Dos obras en prosa nos han quedado como testimonio de la constante aplicación del príncipe a la filosofía y a la historia. La primera no atañe directamente a nuestro objeto. Titúlase Crónica de los reyes de Navarra y comprende la historia general de aquel Reino hasta el gobierno de su abuelo Carlos III. Acabóla el [p. 351] príncipe en 1454. Esta obra de sin igual importancia por su asunto y por su autor, hállase mencionada repetidas veces por nuestros historiadores que ampliamente la disfrutaron en sus respectivos trabajos. Consérvanse de ella varios códices en diferentes bibliotecas, y por primera vez fué impresa en 1843. Pamplona, imprenta de Teodoro Ochoa, por el archivero de Navarra, señor Yanguas y Miranda. Puede verse de ella un extenso análisis en la obra del señor Amador de los Ríos.

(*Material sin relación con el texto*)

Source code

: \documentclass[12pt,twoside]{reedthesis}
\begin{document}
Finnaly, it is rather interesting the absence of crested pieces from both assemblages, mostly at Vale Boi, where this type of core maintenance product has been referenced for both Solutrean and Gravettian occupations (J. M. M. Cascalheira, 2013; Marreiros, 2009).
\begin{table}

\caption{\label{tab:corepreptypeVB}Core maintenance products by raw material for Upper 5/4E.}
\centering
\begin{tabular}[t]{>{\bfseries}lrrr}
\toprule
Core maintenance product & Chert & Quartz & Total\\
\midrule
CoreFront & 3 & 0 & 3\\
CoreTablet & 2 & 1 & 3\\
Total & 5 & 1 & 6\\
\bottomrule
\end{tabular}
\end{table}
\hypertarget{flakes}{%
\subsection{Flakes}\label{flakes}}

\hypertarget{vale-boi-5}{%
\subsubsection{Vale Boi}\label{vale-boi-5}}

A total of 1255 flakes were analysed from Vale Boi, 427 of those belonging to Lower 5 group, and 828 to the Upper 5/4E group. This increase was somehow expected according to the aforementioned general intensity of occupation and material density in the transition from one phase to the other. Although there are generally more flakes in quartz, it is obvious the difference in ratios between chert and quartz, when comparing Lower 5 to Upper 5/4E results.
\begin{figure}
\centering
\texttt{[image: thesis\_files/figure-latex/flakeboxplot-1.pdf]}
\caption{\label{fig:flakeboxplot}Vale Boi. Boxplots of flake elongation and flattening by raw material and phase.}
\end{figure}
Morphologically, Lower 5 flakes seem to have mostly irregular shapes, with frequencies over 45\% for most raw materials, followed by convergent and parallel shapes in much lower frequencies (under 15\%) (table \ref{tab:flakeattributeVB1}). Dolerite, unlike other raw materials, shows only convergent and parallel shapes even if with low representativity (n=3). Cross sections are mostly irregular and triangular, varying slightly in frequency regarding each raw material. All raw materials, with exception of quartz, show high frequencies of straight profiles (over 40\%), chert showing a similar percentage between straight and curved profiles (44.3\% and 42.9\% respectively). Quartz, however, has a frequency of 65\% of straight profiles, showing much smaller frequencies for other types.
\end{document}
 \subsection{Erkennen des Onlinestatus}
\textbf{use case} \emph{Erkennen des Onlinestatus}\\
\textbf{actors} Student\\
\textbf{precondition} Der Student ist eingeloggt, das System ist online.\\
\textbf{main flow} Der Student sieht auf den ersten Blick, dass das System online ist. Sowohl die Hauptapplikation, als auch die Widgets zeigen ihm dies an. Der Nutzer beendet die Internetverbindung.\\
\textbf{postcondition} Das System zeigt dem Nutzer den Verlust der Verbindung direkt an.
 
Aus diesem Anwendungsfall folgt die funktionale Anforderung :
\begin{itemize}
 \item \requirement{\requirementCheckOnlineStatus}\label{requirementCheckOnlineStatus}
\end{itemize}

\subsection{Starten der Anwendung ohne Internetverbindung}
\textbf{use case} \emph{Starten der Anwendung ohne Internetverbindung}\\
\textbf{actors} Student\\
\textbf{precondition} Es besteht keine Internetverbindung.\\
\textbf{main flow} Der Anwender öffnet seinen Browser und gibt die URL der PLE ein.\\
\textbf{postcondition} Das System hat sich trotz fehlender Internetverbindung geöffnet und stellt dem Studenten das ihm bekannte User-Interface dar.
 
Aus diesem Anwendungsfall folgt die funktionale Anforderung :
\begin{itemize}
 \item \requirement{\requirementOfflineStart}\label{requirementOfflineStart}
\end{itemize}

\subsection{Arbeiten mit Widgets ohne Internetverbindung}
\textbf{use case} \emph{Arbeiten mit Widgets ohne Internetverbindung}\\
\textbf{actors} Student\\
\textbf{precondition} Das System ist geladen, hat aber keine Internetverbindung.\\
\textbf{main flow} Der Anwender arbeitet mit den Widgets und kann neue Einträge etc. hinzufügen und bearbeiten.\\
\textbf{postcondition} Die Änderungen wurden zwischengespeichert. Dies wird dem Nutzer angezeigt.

Pasemos a hablar de la traducción de Aristóteles, obra menos conocida que la anterior.

Traducción

Se guarda en la Biblioteca Nacional un códice marcado con la signatura S-253. En el tejuelo lleva el título siguiente: Aristotelis Ethica Hispanica lingua, interprete Carolo principe Vianensi. En la primera hoja se lee:

«Ethica de Aristótiles, traduzida de latín en romance por don Carlos, príncipe de Viana y primogénito de Navarra, dirigida al rey D. Alonso tercero (quinto) de Aragón.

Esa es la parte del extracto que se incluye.